[Rendered images with source text]
"""

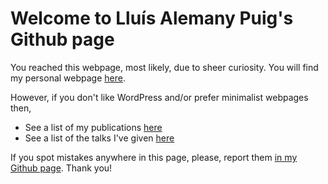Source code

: # Welcome to Lluís Alemany Puig's Github page

You reached this webpage, most likely, due to sheer curiosity. You will find my personal webpage [here](https://cqllab.upc.edu/people/lalemany/).

However, if you don't like WordPress and/or prefer minimalist webpages then,
- See a list of my publications [here](publications.html)
- See a list of the talks I've given [here](talks.html)

If you spot mistakes anywhere in this page, please, report them [in my Github page](https://github.com/lluisalemanypuig/lluisalemanypuig.github.io/issues). Thank you!

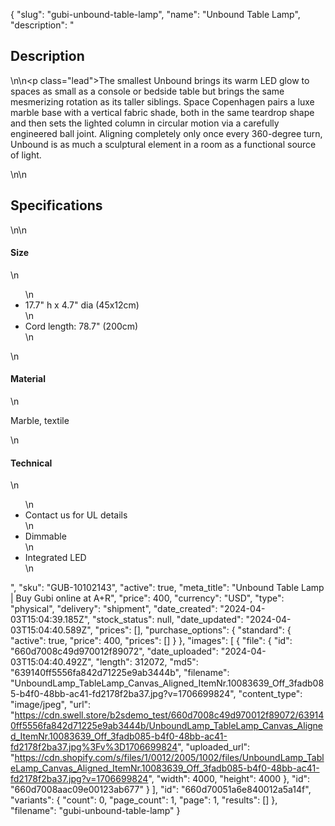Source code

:{
  "slug": "gubi-unbound-table-lamp",
  "name": "Unbound Table Lamp",
  "description": "<h2>Description</h2>\n<!-- split -->\n<p class=\"lead\">The smallest Unbound brings its warm LED glow to spaces as small as a console or bedside table but brings the same mesmerizing rotation as its taller siblings. Space Copenhagen pairs a luxe marble base with a vertical fabric shade, both in the same teardrop shape and then sets the lighted column in circular motion via a carefully engineered ball joint. Aligning completely only once every 360-degree turn, Unbound is as much a sculptural element in a room as a functional source of light.</p>\n<!-- split -->\n<h2>Specifications</h2>\n<!-- split -->\n<h4>Size</h4>\n<ul>\n<li>17.7\" h x 4.7\" dia (45x12cm)</li>\n<li>Cord length: 78.7\" (200cm)</li>\n</ul>\n<h4>Material</h4>\n<p>Marble, textile</p>\n<h4>Technical</h4>\n<ul>\n<li>Contact us for UL details</li>\n<li>Dimmable</li>\n<li>Integrated LED</li>\n</ul>",
  "sku": "GUB-10102143",
  "active": true,
  "meta_title": "Unbound Table Lamp | Buy Gubi online at A+R",
  "price": 400,
  "currency": "USD",
  "type": "physical",
  "delivery": "shipment",
  "date_created": "2024-04-03T15:04:39.185Z",
  "stock_status": null,
  "date_updated": "2024-04-03T15:04:40.589Z",
  "prices": [],
  "purchase_options": {
    "standard": {
      "active": true,
      "price": 400,
      "prices": []
    }
  },
  "images": [
    {
      "file": {
        "id": "660d7008c49d970012f89072",
        "date_uploaded": "2024-04-03T15:04:40.492Z",
        "length": 312072,
        "md5": "639140ff5556fa842d71225e9ab3444b",
        "filename": "UnboundLamp_TableLamp_Canvas_Aligned_ItemNr.10083639_Off_3fadb085-b4f0-48bb-ac41-fd2178f2ba37.jpg?v=1706699824",
        "content_type": "image/jpeg",
        "url": "https://cdn.swell.store/b2sdemo_test/660d7008c49d970012f89072/639140ff5556fa842d71225e9ab3444b/UnboundLamp_TableLamp_Canvas_Aligned_ItemNr.10083639_Off_3fadb085-b4f0-48bb-ac41-fd2178f2ba37.jpg%3Fv%3D1706699824",
        "uploaded_url": "https://cdn.shopify.com/s/files/1/0012/2005/1002/files/UnboundLamp_TableLamp_Canvas_Aligned_ItemNr.10083639_Off_3fadb085-b4f0-48bb-ac41-fd2178f2ba37.jpg?v=1706699824",
        "width": 4000,
        "height": 4000
      },
      "id": "660d7008aac09e00123ab677"
    }
  ],
  "id": "660d70051a6e840012a5a14f",
  "variants": {
    "count": 0,
    "page_count": 1,
    "page": 1,
    "results": []
  },
  "filename": "gubi-unbound-table-lamp"
}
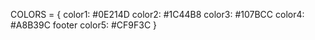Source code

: COLORS = {
    color1: #0E214D
    color2: #1C44B8
    color3: #107BCC
    color4: #A8B39C footer
    color5: #CF9F3C
}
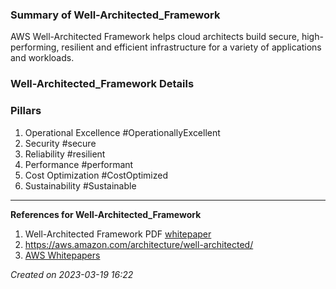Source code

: ### Summary of Well-Architected_Framework

AWS Well-Architected Framework helps cloud architects build secure, high-performing, resilient and efficient infrastructure for a variety of applications and workloads.

### Well-Architected_Framework Details
### Pillars
1. Operational Excellence #OperationallyExcellent 
2. Security #secure 
3. Reliability #resilient 
4. Performance #performant 
5. Cost Optimization #CostOptimized 
6. Sustainability #Sustainable 

---
**References for Well-Architected_Framework**
1. Well-Architected Framework PDF [whitepaper](https://docs.aws.amazon.com/pdfs/wellarchitected/latest/framework/wellarchitected-framework.pdf#welcome) 
2. https://aws.amazon.com/architecture/well-architected/
3. [AWS Whitepapers](https://aws.amazon.com/whitepapers/) 

> 
 
*Created on 2023-03-19 16:22*
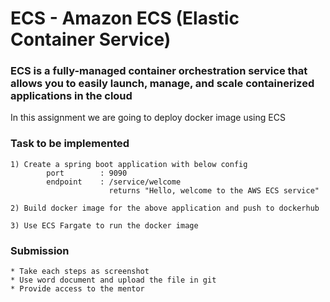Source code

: # ECS - Amazon ECS (Elastic Container Service) 

### ECS is a fully-managed container orchestration service that allows you to easily launch, manage, and scale containerized applications in the cloud

In this assignment we are going to deploy docker image using ECS


### Task to be implemented

    1) Create a spring boot application with below config
            port        : 9090
            endpoint    : /service/welcome
                          returns "Hello, welcome to the AWS ECS service"

    2) Build docker image for the above application and push to dockerhub
    
    3) Use ECS Fargate to run the docker image

### Submission

    * Take each steps as screenshot
    * Use word document and upload the file in git
    * Provide access to the mentor
    


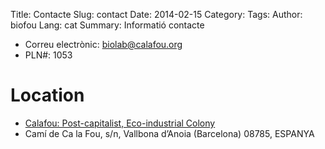 Title: Contacte
Slug: contact
Date: 2014-02-15
Category: 
Tags: 
Author: biofou
Lang: cat
Summary: Informatió contacte

 * Correu electrònic: biolab@calafou.org
 * PLN#:  1053

# Location

 * [Calafou: Post-capitalist, Eco-industrial Colony](http://calafou.org/)
 * Camí de Ca la Fou, s/n, Vallbona d’Anoia (Barcelona) 08785, ESPANYA


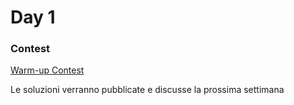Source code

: # Day 1

### Contest

[Warm-up Contest](https://open.kattis.com/contests/kc37mv)

Le soluzioni verranno pubblicate e discusse la prossima settimana
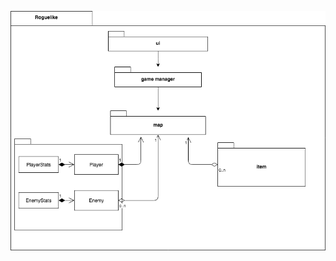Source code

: ![alt text](https://github.com/konstakallama/otm-harjoitustyo/blob/master/Roguelike/dokumentaatio/arkkitehtuuri.png)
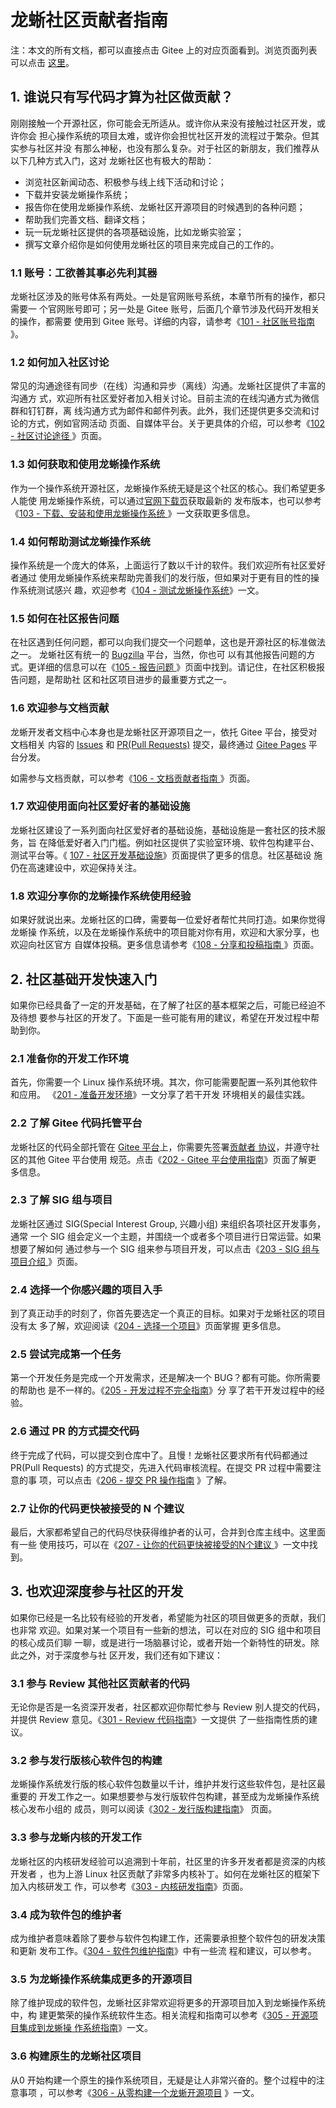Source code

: # 龙蜥社区贡献者指南

注：本文的所有文档，都可以直接点击 Gitee 上的对应页面看到。浏览页面列表可以点击
[这里](https://gitee.com/anolis/docs/tree/main/docs)。

## 1. 谁说只有写代码才算为社区做贡献？

刚刚接触一个开源社区，你可能会无所适从。或许你从来没有接触过社区开发，或许你会
担心操作系统的项目太难，或许你会担忧社区开发的流程过于繁杂。但其实参与社区并没
有那么神秘，也没有那么复杂。对于社区的新朋友，我们推荐从以下几种方式入门，这对
龙蜥社区也有极大的帮助：
+ 浏览社区新闻动态、积极参与线上线下活动和讨论；
+ 下载并安装龙蜥操作系统；
+ 报告你在使用龙蜥操作系统、龙蜥社区开源项目的时候遇到的各种问题；
+ 帮助我们完善文档、翻译文档；
+ 玩一玩龙蜥社区提供的各项基础设施，比如龙蜥实验室；
+ 撰写文章介绍你是如何使用龙蜥社区的项目来完成自己的工作的。

### 1.1 账号：工欲善其事必先利其器

龙蜥社区涉及的账号体系有两处。一处是官网账号系统，本章节所有的操作，都只需要一
个官网账号即可；另一处是 Gitee 账号，后面几个章节涉及代码开发相关的操作，都需要
使用到 Gitee 账号。详细的内容，请参考《[101 - 社区账号指南
](/docs/101-accounts.md)》。

### 1.2 如何加入社区讨论

常见的沟通途径有同步（在线）沟通和异步（离线）沟通。龙蜥社区提供了丰富的沟通方
式，欢迎所有社区爱好者加入相关讨论。目前主流的在线沟通方式为微信群和钉钉群，离
线沟通方式为邮件和邮件列表。此外，我们还提供更多交流和讨论的方式，例如官网活动
页面、自媒体平台。关于更具体的介绍，可以参考《[102 - 社区讨论途径
](/docs/102-join-discussion.md)》页面。

### 1.3 如何获取和使用龙蜥操作系统

作为一个操作系统开源社区，龙蜥操作系统无疑是这个社区的核心。我们希望更多人能使
用龙蜥操作系统，可以通过[官网下载页](https://openanolis.cn/download)获取最新的
发布版本，也可以参考《[103 - 下载、安装和使用龙蜥操作系统
](/docs/103-run-anolis-os.md)》一文获取更多信息。

### 1.4 如何帮助测试龙蜥操作系统

操作系统是一个庞大的体系，上面运行了数以千计的软件。我们欢迎所有社区爱好者通过
使用龙蜥操作系统来帮助完善我们的发行版，但如果对于更有目的性的操作系统测试感兴
趣，欢迎参考《[104 - 测试龙蜥操作系统](/docs/104-help-with-testing.md)》一文。

### 1.5 如何在社区报告问题

在社区遇到任何问题，都可以向我们提交一个问题单，这也是开源社区的标准做法之一。
龙蜥社区有统一的 [Bugzilla](https://bugzilla.openanolis.cn/) 平台，当然，你也可
以有其他报告问题的方式。更详细的信息可以在《[105 - 报告问题
](/docs/105-report-issues.md)》页面中找到。请记住，在社区积极报告问题，是帮助社
区和社区项目进步的最重要方式之一。

### 1.6 欢迎参与文档贡献

龙蜥开发者文档中心本身也是龙蜥社区开源项目之一，依托 Gitee 平台，接受对文档相关
内容的 [Issues](https://gitee.com/anolis/docs/issues) 和 [PR(Pull
Requests)](https://gitee.com/anolis/docs/pulls) 提交，最终通过 [Gitee
Pages](https://gitee.com/help/articles/4136) 平台分发。

如需参与文档贡献，可以参考《[106 - 文档贡献者指南
](/docs/106-contribute-to-docs.md)》页面。

### 1.7 欢迎使用面向社区爱好者的基础设施

龙蜥社区建设了一系列面向社区爱好者的基础设施，基础设施是一套社区的技术服务，旨
在降低爱好者入门门槛。例如社区提供了实验室环境、软件包构建平台、测试平台等。《
[107 - 社区开发基础设施](/docs/107-infra.md)》页面提供了更多的信息。社区基础设
施仍在高速建设中，欢迎保持关注。

### 1.8 欢迎分享你的龙蜥操作系统使用经验

如果好就说出来。龙蜥社区的口碑，需要每一位爱好者帮忙共同打造。如果你觉得龙蜥操
作系统，以及在龙蜥操作系统中的项目能对你有用，欢迎和大家分享，也欢迎向社区官方
自媒体投稿。更多信息请参考《[108 - 分享和投稿指南
](/docs/108-sharing-anolis-os-best-practice.md)》页面。

## 2. 社区基础开发快速入门

如果你已经具备了一定的开发基础，在了解了社区的基本框架之后，可能已经迫不及待想
要参与社区的开发了。下面是一些可能有用的建议，希望在开发过程中帮助到你。

### 2.1 准备你的开发工作环境

首先，你需要一个 Linux 操作系统环境。其次，你可能需要配置一系列其他软件和应用。
《[201 - 准备开发环境](/docs/201-prepare-for-developing.md)》一文分享了若干开发
环境相关的最佳实践。

### 2.2 了解 Gitee 代码托管平台

龙蜥社区的代码全部托管在 [Gitee 平台](http://gitee.com/)上，你需要先签署[贡献者
协议](https://openanolis.cn/pact/contributor)，并遵守社区的其他 Gitee 平台使用
规范。点击《[202 - Gitee 平台使用指南](/docs/202-intro-to-gitee.md)》页面了解更
多信息。

### 2.3 了解 SIG 组与项目

龙蜥社区通过 SIG(Special Interest Group, 兴趣小组) 来组织各项社区开发事务，通常
一个 SIG 组会定义一个主题，并围绕一个或者多个项目进行日常运营。如果想要了解如何
通过参与一个 SIG 组来参与项目开发，可以点击《[203 - SIG 组与项目介绍
](/docs/203-intro-to-sig-and-openanolis-projects.md)》页面。

### 2.4 选择一个你感兴趣的项目入手

到了真正动手的时刻了，你首先要选定一个真正的目标。如果对于龙蜥社区的项目没有太
多了解，欢迎阅读《[204 - 选择一个项目](/docs/204-choose-a-project.md)》页面掌握
更多信息。

### 2.5 尝试完成第一个任务

第一个开发任务是完成一个开发需求，还是解决一个 BUG？都有可能。你所需要的帮助也
是不一样的。《[205 - 开发过程不完全指南](/docs/205-ready-for-first-task.md)》分
享了若干开发过程中的经验。

### 2.6 通过 PR 的方式提交代码

终于完成了代码，可以提交到仓库中了。且慢！龙蜥社区要求所有代码都通过 PR(Pull
        Requests) 的方式提交，先进入代码审核流程。在提交 PR 过程中需要注意的事
项，可以点击《[206 - 提交 PR 操作指南](/docs/206-submit-codes-via-gitee-pr.md)
    》了解。

### 2.7 让你的代码更快被接受的 N 个建议

最后，大家都希望自己的代码尽快获得维护者的认可，合并到仓库主线中。这里面有一些
使用技巧，可以在《[207 - 让你的代码更快被接受的N个建议
](/docs/207-how-to-get-codes-merged.md)》一文中找到。

## 3. 也欢迎深度参与社区的开发

如果你已经是一名比较有经验的开发者，希望能为社区的项目做更多的贡献，我们也非常
欢迎。如果对某一个项目有一些新的想法，可以在对应的 SIG 组中和项目的核心成员们聊
一聊，或是进行一场脑暴讨论，或者开始一个新特性的研发。除此之外，对于深度参与社
区开发，我们还有如下建议：

### 3.1 参与 Review 其他社区贡献者的代码

无论你是否是一名资深开发者，社区都欢迎你帮忙参与 Review 别人提交的代码，并提供
Review 意见。《[301 - Review 代码指南](/docs/301-join-code-review.md)》一文提供
了一些指南性质的建议。

### 3.2 参与发行版核心软件包的构建

龙蜥操作系统发行版的核心软件包数量以千计，维护并发行这些软件包，是社区最重要的
开发工作之一。如果想要参与发行版软件包构建，甚至成为龙蜥操作系统核心发布小组的
成员，则可以阅读《[302 - 发行版构建指南](/docs/302-join-os-package-build.md)》
页面。

### 3.3 参与龙蜥内核的开发工作

龙蜥社区的内核研发经验可以追溯到十年前，社区里的许多开发者都是资深的内核开发者
，也为上游 Linux 社区贡献了非常多内核补丁。如何在龙蜥社区的框架下加入内核研发工
作，可以参考《[303 - 内核研发指南](/docs/303-join-kernel-developing.md)》页面。

### 3.4 成为软件包的维护者

成为维护者意味着除了要参与软件包构建工作，还需要承担整个软件包的研发决策和更新
发布工作。《[304 - 软件包维护指南](/docs/304-maintain-a-package.md)》中有一些流
程和建议，可以参考。

### 3.5 为龙蜥操作系统集成更多的开源项目

除了维护现成的软件包，龙蜥社区非常欢迎将更多的开源项目加入到龙蜥操作系统中，构
建更繁荣的操作系统软件生态。相关流程和指南可以参考《[305 - 开源项目集成到龙蜥操
作系统指南](/docs/305-add-project-to-anolis-os.md)》一文。

### 3.6 构建原生的龙蜥社区项目

从0 开始构建一个原生的操作系统项目，无疑是让人非常兴奋的。整个过程中的注意事项
，可以参考《[306 - 从零构建一个龙蜥开源项目](/docs/306-build-a-new-project.md)
    》一文。
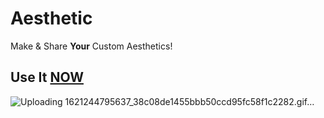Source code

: # Aesthetic
Make & Share __Your__ Custom Aesthetics!
## Use It [NOW](https://dopevog.github.io/aesthetic/)
![Uploading 1621244795637_38c08de1455bbb50ccd95fc58f1c2282.gif…]()
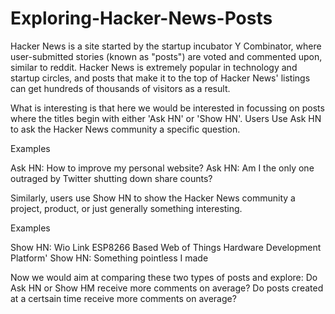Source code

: # Exploring-Hacker-News-Posts
Hacker News is a site started by the startup incubator Y Combinator, where user-submitted stories (known as "posts") are voted and commented upon, similar to reddit. Hacker News is extremely popular in technology and startup circles, and posts that make it to the top of Hacker News' listings can get hundreds of thousands of visitors as a result.  

What is interesting is that here we would be interested in focussing on posts where the titles begin with either 'Ask HN' or 'Show HN'. Users Use Ask HN to ask the Hacker News community a specific question.

Examples

Ask HN: How to improve my personal website?
Ask HN: Am I the only one outraged by Twitter shutting down share counts?

Similarly, users use Show HN to show the Hacker News community a project, product, or just generally something interesting.

Examples

Show HN: Wio Link  ESP8266 Based Web of Things Hardware Development Platform'
Show HN: Something pointless I made

Now we would aim at comparing these two types of posts and explore:  Do Ask HN or Show HM receive more comments on average? Do posts created at a certsain time receive more comments on average?
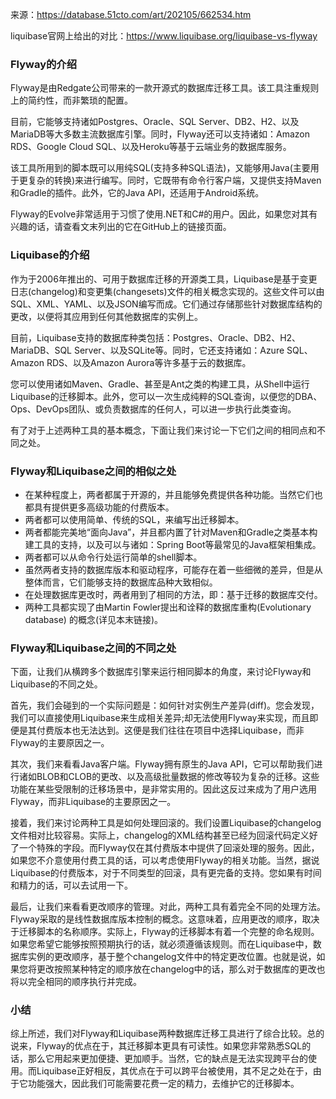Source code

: 来源：https://database.51cto.com/art/202105/662534.htm

liquibase官网上给出的对比：https://www.liquibase.org/liquibase-vs-flyway

### Flyway的介绍

Flyway是由Redgate公司带来的一款开源式的数据库迁移工具。该工具注重规则上的简约性，而非繁琐的配置。

目前，它能够支持诸如Postgres、Oracle、SQL Server、DB2、H2、以及MariaDB等大多数主流数据库引擎。同时，Flyway还可以支持诸如：Amazon RDS、Google Cloud SQL、以及Heroku等基于云端业务的数据库服务。

该工具所用到的脚本既可以用纯SQL(支持多种SQL语法)，又能够用Java(主要用于更复杂的转换)来进行编写。同时，它既带有命令行客户端，又提供支持Maven和Gradle的插件。此外，它的Java API，还适用于Android系统。

Flyway的Evolve非常适用于习惯了使用.NET和C#的用户。因此，如果您对其有兴趣的话，请查看文末列出的它在GitHub上的链接页面。

### Liquibase的介绍

作为于2006年推出的、可用于数据库迁移的开源类工具，Liquibase是基于变更日志(changelog)和变更集(changesets)文件的相关概念实现的。这些文件可以由SQL、XML、YAML、以及JSON编写而成。它们通过存储那些针对数据库结构的更改，以便将其应用到任何其他数据库的实例上。

目前，Liquibase支持的数据库种类包括：Postgres、Oracle、DB2、H2、MariaDB、SQL Server、以及SQLite等。同时，它还支持诸如：Azure SQL、Amazon RDS、以及Amazon Aurora等许多基于云的数据库。

您可以使用诸如Maven、Gradle、甚至是Ant之类的构建工具，从Shell中运行Liquibase的迁移脚本。此外，您可以一次生成纯粹的SQL查询，以便您的DBA、Ops、DevOps团队、或负责数据库的任何人，可以进一步执行此类查询。

有了对于上述两种工具的基本概念，下面让我们来讨论一下它们之间的相同点和不同之处。

### Flyway和Liquibase之间的相似之处

- 在某种程度上，两者都属于开源的，并且能够免费提供各种功能。当然它们也都具有提供更多高级功能的付费版本。
- 两者都可以使用简单、传统的SQL，来编写出迁移脚本。
- 两者都能完美地“面向Java”，并且都内置了针对Maven和Gradle之类基本构建工具的支持，以及可以与诸如：Spring Boot等最常见的Java框架相集成。
- 两者都可以从命令行处运行简单的shell脚本。
- 虽然两者支持的数据库版本和驱动程序，可能存在着一些细微的差异，但是从整体而言，它们能够支持的数据库品种大致相似。
- 在处理数据库更改时，两者用到了相同的方法，即：基于迁移的数据库交付。
- 两种工具都实现了由Martin Fowler提出和诠释的数据库重构(Evolutionary database) 的概念(详见本末链接)。

### Flyway和Liquibase之间的不同之处

下面，让我们从横跨多个数据库引擎来运行相同脚本的角度，来讨论Flyway和Liquibase的不同之处。

首先，我们会碰到的一个实际问题是：如何针对实例生产差异(diff)。您会发现，我们可以直接使用Liquibase来生成相关差异;却无法使用Flyway来实现，而且即便是其付费版本也无法达到。这便是我们往往在项目中选择Liquibase，而非Flyway的主要原因之一。

其次，我们来看看Java客户端。Flyway拥有原生的Java API，它可以帮助我们进行诸如BLOB和CLOB的更改、以及高级批量数据的修改等较为复杂的迁移。这些功能在某些受限制的迁移场景中，是非常实用的。因此这反过来成为了用户选用Flyway，而非Liquibase的主要原因之一。

接着，我们来讨论两种工具是如何处理回滚的。我们设置Liquibase的changelog文件相对比较容易。实际上，changelog的XML结构甚至已经为回滚代码定义好了一个特殊的字段。而Flyway仅在其付费版本中提供了回滚处理的服务。因此，如果您不介意使用付费工具的话，可以考虑使用Flyway的相关功能。当然，据说Liquibase的付费版本，对于不同类型的回滚，具有更完备的支持。您如果有时间和精力的话，可以去试用一下。

最后，让我们来看看更改顺序的管理。对此，两种工具有着完全不同的处理方法。Flyway采取的是线性数据库版本控制的概念。这意味着，应用更改的顺序，取决于迁移脚本的名称顺序。实际上，Flyway的迁移脚本有着一个完整的命名规则。如果您希望它能够按照预期执行的话，就必须遵循该规则。而在Liquibase中，数据库实例的更改顺序，基于整个changelog文件中的特定更改位置。也就是说，如果您将更改按照某种特定的顺序放在changelog中的话，那么对于数据库的更改也将以完全相同的顺序执行并完成。

### 小结

综上所述，我们对Flyway和Liquibase两种数据库迁移工具进行了综合比较。总的说来，Flyway的优点在于，其迁移脚本更具有可读性。如果您非常熟悉SQL的话，那么它用起来更加便捷、更加顺手。当然，它的缺点是无法实现跨平台的使用。而Liquibase正好相反，其优点在于可以跨平台被使用，其不足之处在于，由于它功能强大，因此我们可能需要花费一定的精力，去维护它的迁移脚本。





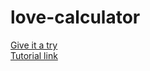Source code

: # love-calculator
<div>
  <a href="https://nnmai-mabel.github.io/love-calculator/">Give it a try</a>

</div>
<div>
</div>
<a href="https://www.youtube.com/watch?v=gkby8r-3soc&ab_channel=KennyYipCoding">Tutorial link</a>
</div>
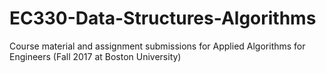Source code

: # EC330-Data-Structures-Algorithms
Course material and assignment submissions for Applied Algorithms for Engineers (Fall 2017 at Boston University)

"""

== EXERCISE DETAILS ==
Copy each line of the entries in which the string "issues" is found.

== ANSWER AREA ==
If you spot mistakes anywhere in this page, please, report them [in my Github page](https://github.com/lluisalemanypuig/lluisalemanypuig.github.io/issues). Thank you!
](/docs/105-report-issues.md)》页面中找到。请记住，在社区积极报告问题，是帮助社
内容的 [Issues](https://gitee.com/anolis/docs/issues) 和 [PR(Pull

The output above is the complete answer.